Exploring the role of serum adiponectin and its holigomerization in fibrotic interstitial lung diseases: results from a cross-sectional study.

Abstract

Intestitial lung diseases (ILDs) include a group of inflammatory and fibrotic pulmonary disorders with different etiologies which in several patients might lead to a progressive reduction of respiratory capacities and chronic respiratory failure. Nowadays, biomarkers for predicting the ILD progression and response to therapies are lacking. Adiponectin, the most abundant peptide secreted by adipocytes, has emerged as a potential response biomarker in fibrotic progressive ILDs. The aim of this observational prospective single-center cross-sectional study is therefore to verify whether serum adiponectin levels were altered in patients with fibrotic ILDs (f-ILDs) and its correlation with clinical and pulmonary function data. Sixty-four f-ILDs patients - divided in three subgroups IPF, CTD-ILDs and other f-ILDs - and 45 healthy subjects were recruited.
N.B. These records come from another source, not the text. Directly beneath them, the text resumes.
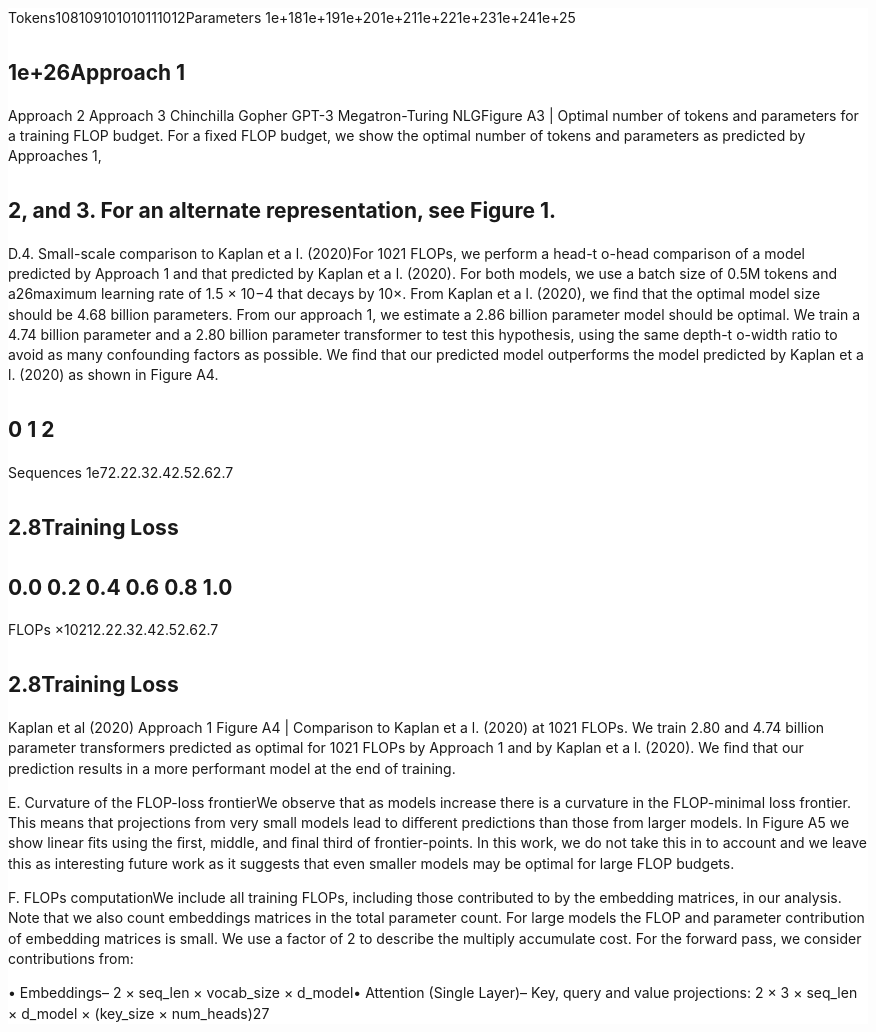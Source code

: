 Tokens108109101010111012Parameters 1e+181e+191e+201e+211e+221e+231e+241e+25

## 1e+26Approach 1

Approach 2 Approach 3 Chinchilla Gopher GPT-3 Megatron-Turing NLGFigure A3 | Optimal number of tokens and parameters for a training FLOP budget. For a ﬁxed FLOP budget, we show the optimal number of tokens and parameters as predicted by Approaches 1,

## 2, and 3. For an alternate representation, see Figure 1.

D.4. Small-scale comparison to Kaplan et a l. (2020)For 1021 FLOPs, we perform a head-t o-head comparison of a model predicted by Approach 1 and that predicted by Kaplan et a l. (2020). For both models, we use a batch size of 0.5M tokens and a26maximum learning rate of 1.5 × 10−4 that decays by 10×. From Kaplan et a l. (2020), we ﬁnd that the optimal model size should be 4.68 billion parameters. From our approach 1, we estimate a 2.86 billion parameter model should be optimal. We train a 4.74 billion parameter and a 2.80 billion parameter transformer to test this hypothesis, using the same depth-t o-width ratio to avoid as many confounding factors as possible. We ﬁnd that our predicted model outperforms the model predicted by Kaplan et a l. (2020) as shown in Figure A4.

## 0 1 2

Sequences 1e72.22.32.42.52.62.7

## 2.8Training Loss

## 0.0 0.2 0.4 0.6 0.8 1.0

FLOPs ×10212.22.32.42.52.62.7

## 2.8Training Loss

Kaplan et al (2020) Approach 1 Figure A4 | Comparison to Kaplan et a l. (2020) at 1021 FLOPs. We train 2.80 and 4.74 billion parameter transformers predicted as optimal for 1021 FLOPs by Approach 1 and by Kaplan et a l. (2020). We ﬁnd that our prediction results in a more performant model at the end of training.

E. Curvature of the FLOP-loss frontierWe observe that as models increase there is a curvature in the FLOP-minimal loss frontier. This means that projections from very small models lead to diﬀerent predictions than those from larger models. In Figure A5 we show linear ﬁts using the ﬁrst, middle, and ﬁnal third of frontier-points. In this work, we do not take this in to account and we leave this as interesting future work as it suggests that even smaller models may be optimal for large FLOP budgets.

F. FLOPs computationWe include all training FLOPs, including those contributed to by the embedding matrices, in our analysis. Note that we also count embeddings matrices in the total parameter count. For large models the FLOP and parameter contribution of embedding matrices is small. We use a factor of 2 to describe the multiply accumulate cost. For the forward pass, we consider contributions from:

• Embeddings– 2 × seq_len × vocab_size × d_model• Attention (Single Layer)– Key, query and value projections: 2 × 3 × seq_len × d_model × (key_size × num_heads)27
Serum adiponectin concentration were measured by enzyme-linked immunosorbent assay (ELISA). Pulmonary function tests and clinical data were systematically collected. The results showed that patients with f-ILDs have reduced circulating levels of serum adiponectin (12.5 [10.8-15.4] versus 19.3 [17.3-20.8] p < 0.001). No significant difference in adiponectin levels were observed in the different f-ILDs subgroups (p = 0.619). Adiponectin levels were not associated with progression of f-ILDs (p = 0.745). High molecular weight adiponectin isoform was highly reduced in patients with f-ILDs. In patients with CTD-ILDs - but not in other subgroups - adiponectin levels were associated with pulmonary function and GAP index. These resuls support a potential role of adiponectin as diagnostic and prognostic biomarker of f-ILDs.